Mulberry leaves play a crucal role in the cultivation of silkworms. Recently, Thirumalaisamy et al. (2009) has screened biochemical content of total sugars, protein and phenols in leaves of six mulberry varieties to find out nutritively richer one. Furthermore, silkworms feeded with nutritively richer variety were taken for different biochemical and bioassay, such as protein estimation in larval, pupal haemolymph and silkgland as well as enzymatic (amylase, protease) analysis of different (II to V) instars larvae. Likewise fibroin sericin ratios in cocoon were also done. The all the above parameters of silkworm feeded with nutritively richer variety was found to be high and silk productivity was also significant higher.
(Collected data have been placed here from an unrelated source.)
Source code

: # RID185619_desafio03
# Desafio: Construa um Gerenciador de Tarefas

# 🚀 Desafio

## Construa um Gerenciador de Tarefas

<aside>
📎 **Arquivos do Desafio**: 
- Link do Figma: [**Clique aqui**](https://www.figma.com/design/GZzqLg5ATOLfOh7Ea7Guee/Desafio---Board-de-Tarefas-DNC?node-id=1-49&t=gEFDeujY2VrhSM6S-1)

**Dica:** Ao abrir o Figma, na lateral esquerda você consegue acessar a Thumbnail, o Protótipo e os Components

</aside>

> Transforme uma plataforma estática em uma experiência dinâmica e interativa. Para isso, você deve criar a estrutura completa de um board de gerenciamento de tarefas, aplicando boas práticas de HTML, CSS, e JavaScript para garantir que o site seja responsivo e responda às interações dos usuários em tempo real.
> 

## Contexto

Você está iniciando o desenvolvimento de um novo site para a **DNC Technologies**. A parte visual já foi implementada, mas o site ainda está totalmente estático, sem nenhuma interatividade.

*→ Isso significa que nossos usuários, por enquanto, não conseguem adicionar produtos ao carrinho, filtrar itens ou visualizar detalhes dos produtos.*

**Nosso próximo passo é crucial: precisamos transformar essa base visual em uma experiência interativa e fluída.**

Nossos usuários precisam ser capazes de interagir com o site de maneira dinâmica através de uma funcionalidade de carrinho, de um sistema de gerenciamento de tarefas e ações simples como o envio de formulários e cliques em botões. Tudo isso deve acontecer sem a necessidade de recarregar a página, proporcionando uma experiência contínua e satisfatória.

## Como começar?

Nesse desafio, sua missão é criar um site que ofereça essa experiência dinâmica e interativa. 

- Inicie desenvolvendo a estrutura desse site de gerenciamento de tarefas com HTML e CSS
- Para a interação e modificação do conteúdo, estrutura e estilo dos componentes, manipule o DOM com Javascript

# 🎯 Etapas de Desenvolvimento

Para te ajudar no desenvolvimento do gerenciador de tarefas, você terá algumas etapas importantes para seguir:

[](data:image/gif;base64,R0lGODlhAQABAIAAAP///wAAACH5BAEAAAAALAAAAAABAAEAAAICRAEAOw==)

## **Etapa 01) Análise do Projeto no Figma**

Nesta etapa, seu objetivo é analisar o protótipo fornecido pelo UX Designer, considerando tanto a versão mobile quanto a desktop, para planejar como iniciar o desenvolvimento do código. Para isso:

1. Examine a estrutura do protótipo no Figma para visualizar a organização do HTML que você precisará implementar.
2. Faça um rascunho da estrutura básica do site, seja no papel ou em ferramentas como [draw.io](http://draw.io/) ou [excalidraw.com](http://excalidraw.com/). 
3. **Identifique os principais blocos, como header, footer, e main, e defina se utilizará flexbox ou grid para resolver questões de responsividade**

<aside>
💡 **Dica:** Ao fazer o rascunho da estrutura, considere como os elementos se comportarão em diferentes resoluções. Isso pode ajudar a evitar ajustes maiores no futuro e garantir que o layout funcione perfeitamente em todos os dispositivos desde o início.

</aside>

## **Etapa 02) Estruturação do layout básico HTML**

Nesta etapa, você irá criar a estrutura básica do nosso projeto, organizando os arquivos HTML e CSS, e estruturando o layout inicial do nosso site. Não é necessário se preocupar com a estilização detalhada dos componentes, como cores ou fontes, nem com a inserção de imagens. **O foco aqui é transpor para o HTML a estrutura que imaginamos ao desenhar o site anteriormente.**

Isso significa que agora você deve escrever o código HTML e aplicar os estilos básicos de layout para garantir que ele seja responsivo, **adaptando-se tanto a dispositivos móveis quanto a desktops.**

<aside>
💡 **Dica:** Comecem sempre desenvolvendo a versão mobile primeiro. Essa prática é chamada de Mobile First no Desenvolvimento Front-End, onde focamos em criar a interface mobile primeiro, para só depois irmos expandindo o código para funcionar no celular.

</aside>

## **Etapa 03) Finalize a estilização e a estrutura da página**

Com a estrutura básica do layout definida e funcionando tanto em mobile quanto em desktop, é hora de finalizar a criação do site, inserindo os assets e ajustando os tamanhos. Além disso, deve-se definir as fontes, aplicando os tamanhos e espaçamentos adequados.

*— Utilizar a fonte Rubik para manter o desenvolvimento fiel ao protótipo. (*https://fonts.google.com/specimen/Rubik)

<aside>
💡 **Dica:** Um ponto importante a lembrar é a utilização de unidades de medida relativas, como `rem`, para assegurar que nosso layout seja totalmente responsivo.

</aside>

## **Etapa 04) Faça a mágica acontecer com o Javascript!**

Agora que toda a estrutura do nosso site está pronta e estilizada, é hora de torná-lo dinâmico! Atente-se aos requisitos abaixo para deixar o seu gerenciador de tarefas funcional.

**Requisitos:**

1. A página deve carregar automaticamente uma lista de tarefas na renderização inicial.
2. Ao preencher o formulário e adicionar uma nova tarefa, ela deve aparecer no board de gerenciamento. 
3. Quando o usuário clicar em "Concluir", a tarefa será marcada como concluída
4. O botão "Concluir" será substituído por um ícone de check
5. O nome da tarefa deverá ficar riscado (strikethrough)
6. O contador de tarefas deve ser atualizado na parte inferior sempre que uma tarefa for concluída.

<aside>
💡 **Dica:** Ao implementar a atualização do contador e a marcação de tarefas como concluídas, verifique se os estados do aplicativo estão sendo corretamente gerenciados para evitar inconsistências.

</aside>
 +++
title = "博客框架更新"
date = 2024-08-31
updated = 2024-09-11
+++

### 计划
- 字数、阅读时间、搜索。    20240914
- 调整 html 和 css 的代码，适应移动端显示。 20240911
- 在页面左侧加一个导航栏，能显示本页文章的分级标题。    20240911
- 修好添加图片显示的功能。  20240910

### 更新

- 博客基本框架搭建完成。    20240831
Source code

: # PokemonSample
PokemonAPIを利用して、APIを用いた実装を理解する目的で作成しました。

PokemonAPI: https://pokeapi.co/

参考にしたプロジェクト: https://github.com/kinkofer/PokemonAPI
As mulberry can grow in a wide range of climatic, topographical, and soil conditions, this may affect the chemical composition and nutritional status of plant. The nutritional value of mulberry leaves grown in Hungary and Slovenia has not been a subject of previous studies. Therefore, the aim of the proposed project will be to investigate the antioxidant properties (phenolics, ascorbate, glutathione) in leaves of different local mulberry varieties (Morus alba L. (white mulberry) and Morus nigra L. (black mulberry)).
The obtained results may be useful in the evaluation of dietary for silk worm as well as fruits as new dietary supplements and food products.